Download Unit: Fahr-Lynn-unit-1.pdf

Did you try this unit in your classroom? Give us your feedback here.


Full Unit Text
Rationale

This curriculum will be taught in the English 1 class during the required reading of Elie Wiesel’s novel, Night.  The Holocaust was the German persecution of 6 million Jews. The mass murder of Jews began in 1933 and did not stop until 1945 with the liberation of the concentration camps.  The most efficient months of killing of Jews by the Nazis were April 1942-November of 1942. (Holocaust-tcr.org) The value the Jewish culture and tradition that had lasted 2000 years was dead by 1945. The term, “holocaust” is Greek meaning sacred fire. It was a state of Germany sponsored a systematic persecution and annihilation of millions of people deemed undesirable by German authority. Jews were the primary victims. Other perceived “radical inferiority” groups were the Roma or Gypsies, disabled, Slavic people like Poles and Russians, communists, socialists, Jehovah witnesses and homosexuals. (www.yadvashem.org)

The railroad system played a large part in the German army’s ability to round up many people but by number, mostly Jews. The Jews came from Germany, Poland and countries surrounding Hitler’s Germany. They were placed in concentration camps around Germany. (www.jewishvirtuallibrary.org) It was in late January 1942 in Berlin, Germany at the Wannsee Conference that the final coordination was put annihilation of Jews was formulated. The Nazi regime estimated that about 11 million Jews were left to kill. These numbers came from neutral and non-occupied countries of Ireland, Sweden, Turkey, and Great Britain.  Jews were to be deported from cities and sent to killing centers in Poland. In 1942, Jews were told they were going to labor camps but the reality was sending them to extermination camps.(http://www.ushmm.org)

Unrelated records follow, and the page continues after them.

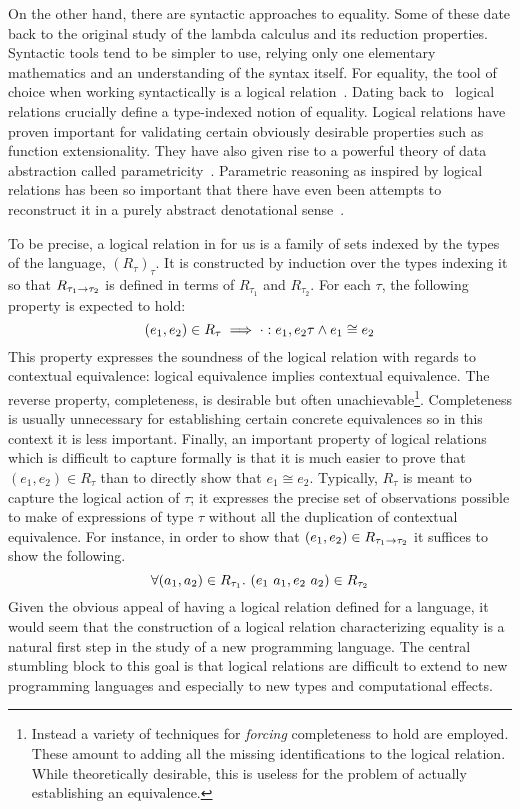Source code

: On the other hand, there are syntactic approaches to equality. Some of
these date back to the original study of the lambda calculus and its
reduction properties. Syntactic tools tend to be simpler to use,
relying only one elementary mathematics and an understanding of the
syntax itself. For equality, the tool of choice when working
syntactically is a logical relation~\citep{TODO-TAIT-AMAL}. Dating
back to~\citet{TODO-TAIT} logical relations crucially define a
type-indexed notion of equality. Logical relations have proven
important for validating certain obviously desirable properties such
as function extensionality. They have also given rise to a powerful
theory of data abstraction called
parametricity~\citep{TODO-REYNOLDS}. Parametric reasoning as inspired
by logical relations has been so important that there have even been
attempts to reconstruct it in a purely abstract denotational
sense~\citep{TODO-FIBRATIONAL}.

To be precise, a logical relation in for us is a family of sets
indexed by the types of the language, $(R_\tau)_\tau$. It is
constructed by induction over the types indexing it so that
$R_{\tau_1 \to \tau_2}$ is defined in terms of $R_{\tau_1}$ and
$R_{\tau_2}$. For each $\tau$, the following property is expected to
hold:
\[
  (e_1, e_2) \in R_\tau \implies
  \cdot \mathrel{:} e_1, e_2{\tau} \land e_1 \cong e_2
\]
This property expresses the soundness of the logical relation with
regards to contextual equivalence: logical equivalence implies
contextual equivalence. The reverse property, completeness, is
desirable but often unachievable\footnote{Instead a variety of
  techniques for \emph{forcing} completeness to hold are
  employed. These amount to adding all the missing identifications to
  the logical relation. While theoretically desirable, this is useless
  for the problem of actually establishing an
  equivalence.}. Completeness is usually unnecessary for establishing
certain concrete equivalences so in this context it is less
important. Finally, an important property of logical relations which
is difficult to capture formally is that it is much easier to prove
that $(e_1, e_2) \in R_\tau$ than to directly show that
$e_1 \cong e_2$. Typically, $R_\tau$ is meant to capture the logical
action of $\tau$; it expresses the precise set of observations
possible to make of expressions of type $\tau$ without all the
duplication of contextual equivalence. For instance, in order to show
that $(e_1, e_2) \in R_{\tau_1 \to \tau_2}$ it suffices to show the
following.
\[
  \forall (a_1, a_2) \in R_{\tau_1}.
  \ (e_1\ a_1, e_2\ a_2) \in R_{\tau_2}
\]
Given the obvious appeal of having a logical relation defined for a
language, it would seem that the construction of a logical relation
characterizing equality is a natural first step in the study of a new
programming language. The central stumbling block to this goal is that
logical relations are difficult to extend to new programming languages
and especially to new types and computational effects.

Each railroad car, be it freight or passenger car, were packed and sealed shut from the outside. Rail cars were not that large for the vast number of people packed in them. The interior of a car was about 26 feet 2 inches in area. The interior height was 7 feet 4 inches in the center of the car and 7 feet on the outside of the car. Deportees suffered from intense heat in the summer sun, extreme freezing temperatures in the winter, the foul stench of urine and human feces. A bucket was provided for relief of urine and feces but not emptied properly. No food or water was given in transport eve if the travel would take days for camp arrival.(http://www.ushmm.org)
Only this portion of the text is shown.